→ **Try it**
Report every line from the material that contains the word "volume".

→ **Material for this exercise**
^^^^
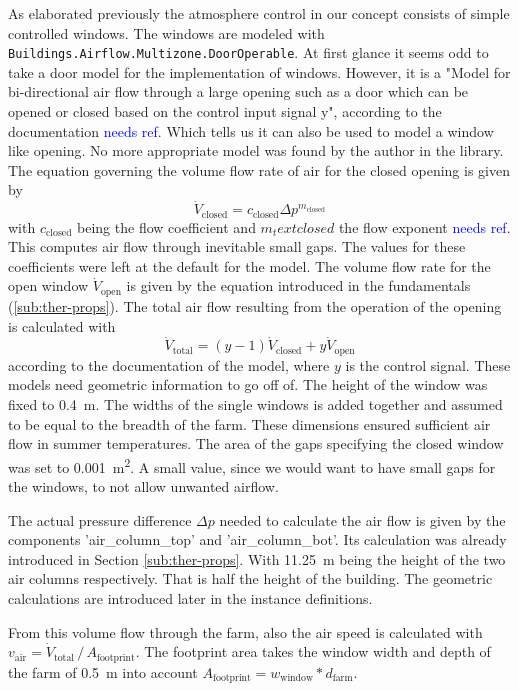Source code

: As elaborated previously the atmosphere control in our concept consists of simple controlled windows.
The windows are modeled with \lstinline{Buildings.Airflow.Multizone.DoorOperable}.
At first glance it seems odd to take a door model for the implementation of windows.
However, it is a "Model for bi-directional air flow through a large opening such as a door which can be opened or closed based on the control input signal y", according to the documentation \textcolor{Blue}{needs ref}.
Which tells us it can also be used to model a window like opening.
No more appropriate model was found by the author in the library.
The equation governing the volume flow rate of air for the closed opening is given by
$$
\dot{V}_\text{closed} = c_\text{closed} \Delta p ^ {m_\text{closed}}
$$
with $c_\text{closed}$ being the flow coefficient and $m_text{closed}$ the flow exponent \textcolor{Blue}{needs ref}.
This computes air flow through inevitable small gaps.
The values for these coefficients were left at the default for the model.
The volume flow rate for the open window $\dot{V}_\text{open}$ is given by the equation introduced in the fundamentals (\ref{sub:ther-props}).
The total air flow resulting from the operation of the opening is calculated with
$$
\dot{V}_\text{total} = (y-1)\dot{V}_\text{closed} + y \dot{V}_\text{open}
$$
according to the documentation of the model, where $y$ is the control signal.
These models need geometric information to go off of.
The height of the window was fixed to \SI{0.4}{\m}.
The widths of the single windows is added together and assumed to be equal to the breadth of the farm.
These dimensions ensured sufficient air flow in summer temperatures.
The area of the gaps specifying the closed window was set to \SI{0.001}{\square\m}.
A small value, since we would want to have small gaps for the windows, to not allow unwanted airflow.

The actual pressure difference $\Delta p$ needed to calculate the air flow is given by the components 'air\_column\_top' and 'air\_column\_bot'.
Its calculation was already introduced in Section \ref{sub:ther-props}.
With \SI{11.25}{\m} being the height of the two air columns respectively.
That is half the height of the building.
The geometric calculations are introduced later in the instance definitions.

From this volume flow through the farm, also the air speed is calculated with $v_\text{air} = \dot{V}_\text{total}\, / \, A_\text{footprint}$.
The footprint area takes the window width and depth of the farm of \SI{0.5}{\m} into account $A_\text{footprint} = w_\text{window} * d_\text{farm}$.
^^^^
→ **Response below**
The equation governing the volume flow rate of air for the closed opening is given by
The volume flow rate for the open window $\dot{V}_\text{open}$ is given by the equation introduced in the fundamentals (\ref{sub:ther-props}).
From this volume flow through the farm, also the air speed is calculated with $v_\text{air} = \dot{V}_\text{total}\, / \, A_\text{footprint}$.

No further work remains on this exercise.